Nei tre incontri, Monti ha ascoltato piuttosto che illustrare. Con una premessa: «Se protestano tutti vuol dire che stiamo lavorando bene, significa che colpiamo i privilegi delle categorie nell'interesse generale dei cittadini». Con un'istruzione d'uso: «Le notizie che avete letto sui giornali sono il frutto di una bozza. Gli interventi devono ancora essere definiti nei dettagli e sono qui proprio per ascoltare i vostri suggerimenti». E infine con un nuovo invito ad Alfano, Bersani e Casini. I tre, per la prima volta, incontreranno tutti insieme Monti lunedì all'ora di pranzo. Menu ufficiale, per non imbarazzare i leader di Pdl e Pd che non amano farsi vedere assieme, sarà la road map del premier sul teatro europeo. «Serve più chiarezza. Bisogna uscire dall'imbrigliatura ipocrita dei vertici bilaterali, in modo da dare più forza al governo», ha spiegato il professore ai suoi. E ha aggiunto: «Non temo un ritorno dell'asse Berlusconi-Bossi che porti alle elezioni anticipate. Andremo avanti fino al 2013, nessuno può prendersi il lusso di aprire la crisi».
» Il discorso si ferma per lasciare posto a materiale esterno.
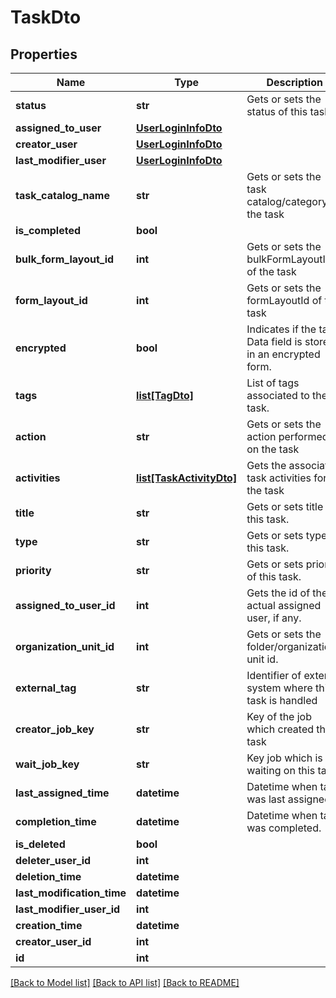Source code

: # TaskDto

## Properties
Name | Type | Description | Notes
------------ | ------------- | ------------- | -------------
**status** | **str** | Gets or sets the status of this task. | [optional] 
**assigned_to_user** | [**UserLoginInfoDto**](UserLoginInfoDto.md) |  | [optional] 
**creator_user** | [**UserLoginInfoDto**](UserLoginInfoDto.md) |  | [optional] 
**last_modifier_user** | [**UserLoginInfoDto**](UserLoginInfoDto.md) |  | [optional] 
**task_catalog_name** | **str** | Gets or sets the task catalog/category of the task | [optional] 
**is_completed** | **bool** |  | [optional] 
**bulk_form_layout_id** | **int** | Gets or sets the bulkFormLayoutId of the task | [optional] 
**form_layout_id** | **int** | Gets or sets the formLayoutId of the task | [optional] 
**encrypted** | **bool** | Indicates if the task Data field is stored in an encrypted form. | [optional] 
**tags** | [**list[TagDto]**](TagDto.md) | List of tags associated to the task. | [optional] 
**action** | **str** | Gets or sets the action performed on the task | [optional] 
**activities** | [**list[TaskActivityDto]**](TaskActivityDto.md) | Gets the associated task activities for the task | [optional] 
**title** | **str** | Gets or sets title of this task. | [optional] 
**type** | **str** | Gets or sets type of this task. | [optional] 
**priority** | **str** | Gets or sets priority of this task. | [optional] 
**assigned_to_user_id** | **int** | Gets the id of the actual assigned user, if any. | [optional] 
**organization_unit_id** | **int** | Gets or sets the folder/organization-unit id. | [optional] 
**external_tag** | **str** | Identifier of external system where this task is handled | [optional] 
**creator_job_key** | **str** | Key of the job which created this task | [optional] 
**wait_job_key** | **str** | Key job which is waiting on this task | [optional] 
**last_assigned_time** | **datetime** | Datetime when task was last assigned. | [optional] 
**completion_time** | **datetime** | Datetime when task was completed. | [optional] 
**is_deleted** | **bool** |  | [optional] 
**deleter_user_id** | **int** |  | [optional] 
**deletion_time** | **datetime** |  | [optional] 
**last_modification_time** | **datetime** |  | [optional] 
**last_modifier_user_id** | **int** |  | [optional] 
**creation_time** | **datetime** |  | [optional] 
**creator_user_id** | **int** |  | [optional] 
**id** | **int** |  | [optional] 

[[Back to Model list]](../README.md#documentation-for-models) [[Back to API list]](../README.md#documentation-for-api-endpoints) [[Back to README]](../README.md)


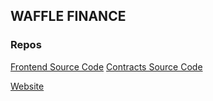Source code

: ## WAFFLE FINANCE

### Repos
[Frontend Source Code](https://github.com/WaffleFinance/waffle-frontend)
[Contracts Source Code](https://github.com/WaffleFinance/waffle-contracts)

[Website](https://waffle-frontend.vercel.app/)
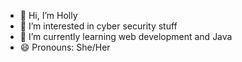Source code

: - 👋 Hi, I’m Holly
- 👀 I’m interested in cyber security stuff
- 🌱 I’m currently learning web development and Java
- 😄 Pronouns: She/Her
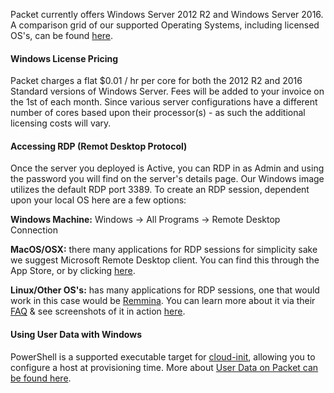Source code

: <!-- <meta>
{
    "title":"Windows Server",
    "description":"Learn more about utilizing Windows Server at Packet",
    "tag":["Operating Systems", "Windows"],
    "seo-title": "Windows Server - Packet Developer Docs",
    "seo-description": "Learn more about utilizing Windows Server at Packet",
    "og-title": "Windows Server",
    "og-description": "Learn more about utilizing Windows Server at Packet"
}
</meta> -->

Packet currently offers Windows Server 2012 R2 and Windows Server 2016. A comparison grid of our supported Operating Systems, including licensed OS's, can be found [here](https://www.packet.com/developers/os-compability/).

#### Windows License Pricing
Packet charges a flat $0.01 / hr per core for both the 2012 R2 and 2016 Standard versions of Windows Server.  Fees will be added to your invoice on the 1st of each month.  Since various server configurations have a different number of cores based upon their processor(s) - as such the additional licensing costs will vary. 

#### Accessing RDP (Remot Desktop Protocol)
Once the server you deployed is Active, you can RDP in as Admin and using the password you will find on the server's details page. Our Windows image utilizes the default RDP port 3389. To create an RDP session, dependent upon your local OS here are a few options: 

**Windows Machine:** Windows → All Programs →  Remote Desktop Connection
    
**MacOS/OSX:** there many applications for RDP sessions for simplicity sake we suggest Microsoft Remote Desktop client. You can find this through the App Store, or by clicking [here](https://itunes.apple.com/us/app/microsoft-remote-desktop/id715768417?mt=12). 

**Linux/Other OS's:** has many applications for RDP sessions, one that would work in this case would be [Remmina](https://www.remmina.org/wp/). You can learn more about it via their [FAQ](http://www.remmina.org/wp/faq/) & see screenshots of it in action [here](http://www.remmina.org/wp/screenshots/). 

#### Using User Data with Windows

PowerShell is a supported executable target for [cloud-init](https://cloudbase-init.readthedocs.io/en/latest/userdata.html#powershell), allowing you to configure a host at provisioning time. More about [User Data on Packet can be found here](https://www.packet.com/developers/docs/servers/key-features/user-data/).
Il primo a essere ricevuto è stato il Terzo Polo rappresentato da Casini, Italo Bocchino, Francesco Rutelli, Gianluca Galletti. Al premier, il leader Udc, ha chiesto ciò che poi scriverà su Twitter: «Oltre a taxi, farmacie, edicole, le liberalizzazioni devono riguardare anche i servizi pubblici locali e i poteri forti». Traduzione: aziende municipalizzate ed Eni e Ferrovie. Un po' ciò che ha chiesto Alfano. Con un'aggiunta: «Le liberalizzazioni devono andare a braccetto con la riforma del mercato del lavoro». Come dire: se ci metti un dito negli occhi, devi metterlo anche al Pd.
Monti ha preso appunti sul solito quadernone. Non ha dato risposte. Ma da ciò che filtra dal suo entourage, il professore ha deciso di procedere prima con le liberalizzazioni, poi con la riforma del lavoro. Una linea di prudenza, visto anche il compattamento dei sindacati, che spinge il premier a depennare una norma inserita in un primo momento nel decreto: quella che avrebbe permesso alle aziende con meno di 15 dipendenti che si fondono o vengono accorpate, di poter applicare l'articolo 18 dello Statuto dei lavoratori solo sopra le 50 unità. Una notizia apprezzata da Bersani.
Tutti d'accordo sulla decisione di «portare una ventata di concorrenza» (a palazzo Chigi è vietato l'uso del verbo «colpire») anche nei grandi gruppi. Nel mirino l'Eni, da cui dovrebbe essere scorporata Snam rete gas, e Ferrovie che sembrano destinate a perdere il controllo dei binari. Il tutto in nome di un principio generale: la fornitura di energia o di servizi deve essere separata dalla gestione delle infrastrutture, in modo da agevolare l'accesso di nuovi concorrenti e ottenere una riduzione dei prezzi. Postilla di Monti: «Le liberalizzazioni in prospettiva favoriranno l'accesso al lavoro dei giovani più meritevoli».